Bruch Roman, Vitacolonna Mario, Nürnberg Elina, Sauer Simeon, Rudolf Rüdiger, Reischl Markus
Institute for Automation and Applied Informatics, Karlsruhe Institute of Technology, Eggenstein-Leopoldshafen, Germany.
Institute of Molecular and Cell Biology, Mannheim University of Applied Sciences, Mannheim, Germany.
Commun Biol. 2025 Jan 11;8(1):43. doi: 10.1038/s42003-025-07469-2.

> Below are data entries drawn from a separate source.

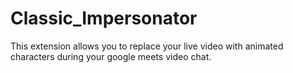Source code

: # Classic_Impersonator
This extension allows you to replace your live video with animated characters during your google meets video chat. 

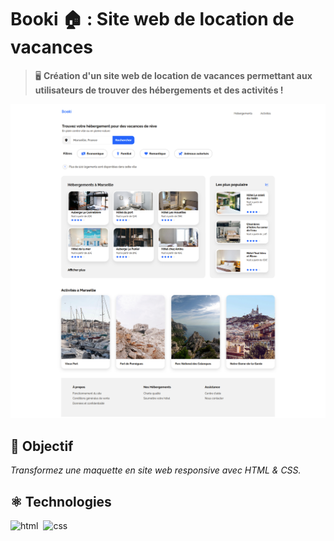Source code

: # Booki 🏠 : Site web de location de vacances 

> 🖥️ **Création d'un site web de location de vacances permettant aux utilisateurs de trouver des hébergements et des activités !**

![screenshot du site](./images/screenshot/67383048.png)

## 🎯 Objectif

_Transformez une maquette en site web responsive avec HTML & CSS._

## ⚛️ Technologies
![html](./back/images/screenshot/html.svg)&nbsp;&nbsp;![css](./back/images/screenshot/css.svg)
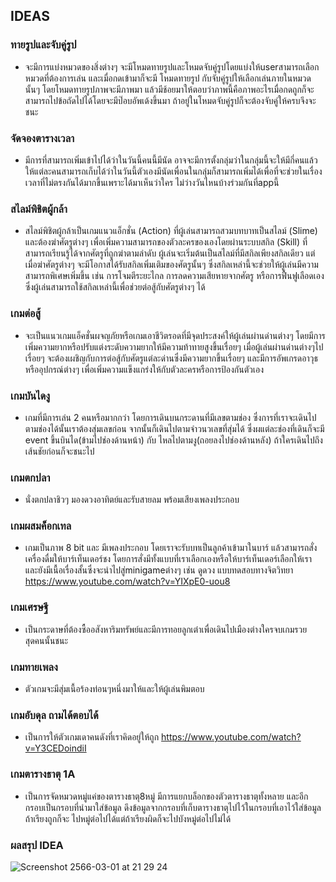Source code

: 
## IDEAS
### ทายรูปและจับคู่รูป
* จะมีการแบ่งหมวดของสิ่งต่างๆ จะมีโหมดทายรูปและโหมดจับคู่รูปโดยแบ่งให้userสามารถเลือก หมวดที่ต้องการเล่น และเมื่อกดเข้ามาก็จะมี โหมดทายรูป กับจับคู่รูปให้เลือกเล่นภายในหมวดนั้นๆ โดยโหมดทายรูปภาพจะมีภาพมา
  แล้วมีช้อยมาให้ตอบว่าภาพนี้คือภาพอะไรเมื่อกดถูกก็จะสามารถไปข้อถัดไปได้โดยจะมีป๊อบอัพเด้งขึ้นมา ถ้าอยู่ในโหมดจับคู่รูปก็จะต้องจับคู่ให้ครบจึงจะชนะ
### จัดจองตารางเวลา
* มีการที่สามารถเพิ่มเข้าไปได้ว่าในวันนี้คนนี้มีนัด อาจจะมีการตั้งกลุ่มว่าในกลุ่มนี้จะให้มีกี่คนแล้วให้แต่ละคนสามารถเก็บได้ว่าในวันนี้ตัวเองมีนัดเพื่อนในกลุ่มก็สามารถเพิ่มได้เพื่อที่จะช่วยในเรื่องเวลาที่ไม่ตรงกันได้มากขึ้นเพราะได้มาเห็นว่าใคร
  ไม่ว่างวันไหนบ้างร่วมกันที่appนี้
### สไลม์พิชิตผู้กล้า
* สไลม์พิชิตผู้กล้าเป็นเกมแนวแอ็กชั่น (Action) ที่ผู้เล่นสามารถสวมบทบาทเป็นสไลม์ (Slime) และต้องฆ่าศัตรูต่างๆ เพื่อเพิ่มความสามารถของตัวละครของเองโดยผ่านระบบสกิล (Skill) ที่สามารถเรียนรู้ได้จากศัตรูที่ถูกฆ่าตามลำดับ
ผู้เล่นจะเริ่มต้นเป็นสไลม์ที่มีสกิลเพียงสกิลเดียว แต่เมื่อฆ่าศัตรูต่างๆ จะมีโอกาสได้รับสกิลเพิ่มเติมของศัตรูนั้นๆ ซึ่งสกิลเหล่านี้จะช่วยให้ผู้เล่นมีความสามารถพิเศษเพิ่มขึ้น เช่น การโจมตีระยะไกล การลดความเสียหายจากศัตรู หรือการฟื้นฟูเลือดเอง ซึ่งผู้เล่นสามารถใช้สกิลเหล่านี้เพื่อช่วยต่อสู้กับศัตรูต่างๆ ได้ 

### เกมต่อสู้ 
* จะเป็นแนวเกมแอ็คชั่นผจญภัยหรือเกมเอาชีวิตรอดที่มีจุดประสงค์ให้ผู้เล่นผ่านด่านต่างๆ โดยมีการเพิ่มความยากหรือปรับแต่งระดับความยากให้มีความท้าทายสูงขึ้นเรื่อยๆ เมื่อผู้เล่นผ่านด่านต่างๆไปเรื่อยๆ จะต้องเผชิญกับการต่อสู้กับศัตรูแต่ละด่านซึ่งมีความยากขึ้นเรื่อยๆ และมีการอัพเกรดอาวุธหรืออุปกรณ์ต่างๆ เพื่อเพิ่มความแข็งแกร่งให้กับตัวละครหรือการป้องกันตัวเอง 

### เกมบันไดงู
* เกมที่มีการเล่น 2 คนหรือมากกว่า โดยการเดินบนกระดานที่มีเลขตามช่อง ซึ่งการที่เราจะเดินไปตามช่องได้นั้นเราต้องสุ่มเลขก่อน จากนั้นก็เดินไปตามจำวนวเลขที่สุ่มได้ ซึ่งผแต่ละช่องที่เดินก็จะมี event 
ขึ้นบินได(ข้ามไปช่องด้านหน้า) กับ ไหลไปตามงู(ถอยลงไปช่องด้านหลัง) ถ้าใครเดินไปถึงเส้นชัยก่อนก็จะชนะไป

### เกมตกปลา
* นั่งตกปลาชิวๆ มองดวงอาทิตย์และรับสายลม พร้อมเสียงเพลงประกอบ

### เกมผสมค็อกเทล 
* เกมเป็นภาพ 8 bit และ มีเพลงประกอบ โดยเราจะรับบทเป็นลูกค้าเข้ามาในบาร์ แล้วสามารถสั่งเครื่องดื่มให้บาร์เท็นเดอร์ชง โดยการสั่งมีทั้งแบบที่เราเลือกเองหรือให้บาร์เท็นเดอร์เลือกให้เรา และยังมีเนื้อเรื่องสั้นซึ่งจะนำไปสู่minigameต่างๆ เช่น ดูดวง แบบทดสอบทางจิตวิทยา https://www.youtube.com/watch?v=YIXpE0-uou8 

### เกมเศรษฐี 
* เป็นกระดาษที่ต้องซื้ออสังหาริมทรัพย์และมีการทอยลูกเต๋าเพื่อเดินไปเมืองต่างใครจบเกมรวยสุดคนนั้นชนะ

### เกมทายเพลง
* ตัวเกมจะมีสุ่มเนื้อร้องท่อนๆหนึ่งมาให้และให้ผู้เล่นพิมตอบ

### เกมอับดุล ถามได้ตอบได้
* เป็นการให้ตัวเกมเดาคนดังที่เราคิดอยู่ให้ถูก https://www.youtube.com/watch?v=Y3CEDoindiI
### เกมตารางธาตุ 1A 
* เป็นการจัดหมวดหมู่แค่ของตารางธาตุ8หมู่ มีการแยกบล็อกของตัวตารางธาตุทั้งหลาย และอีกกรอบเป็นกรอบที่นำมาใส่ข้อมูล ดึงข้อมูลจากกรอบที่เก็บตารางธาตุไปไว้ในกรอบที่เอาไว้ใส่ข้อมูลถ้าเรียงถูกก็จะ ไปหมู่ต่อไปได้แต่ถ้าเรียงผิดก็จะไปบังหมู่ต่อไปไม่ได้

### ผลสรุป IDEA
![Screenshot 2566-03-01 at 21 29 24](https://user-images.githubusercontent.com/88100445/222169660-1575d9c0-c9a9-4296-a3ef-621c2950ce0b.png)

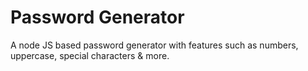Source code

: # Password Generator

A node JS based password generator with features such as numbers, uppercase, special characters & more.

Biomedical research increasingly relies on three-dimensional (3D) cell culture models and artificial-intelligence-based analysis can potentially facilitate a detailed and accurate feature extraction on a single-cell level. However, this requires for a precise segmentation of 3D cell datasets, which in turn demands high-quality ground truth for training. Manual annotation, the gold standard for ground truth data, is too time-consuming and thus not feasible for the generation of large 3D training datasets. To address this, we present a framework for generating 3D training data, which integrates biophysical modeling for realistic cell shape and alignment. Our approach allows the in silico generation of coherent membrane and nuclei signals, that enable the training of segmentation models utilizing both channels for improved performance. Furthermore, we present a generative adversarial network (GAN) training scheme that generates not only image data but also matching labels. Quantitative evaluation shows superior performance of biophysical motivated synthetic training data, even outperforming manual annotation and pretrained models. This underscores the potential of incorporating biophysical modeling for enhancing synthetic training data quality.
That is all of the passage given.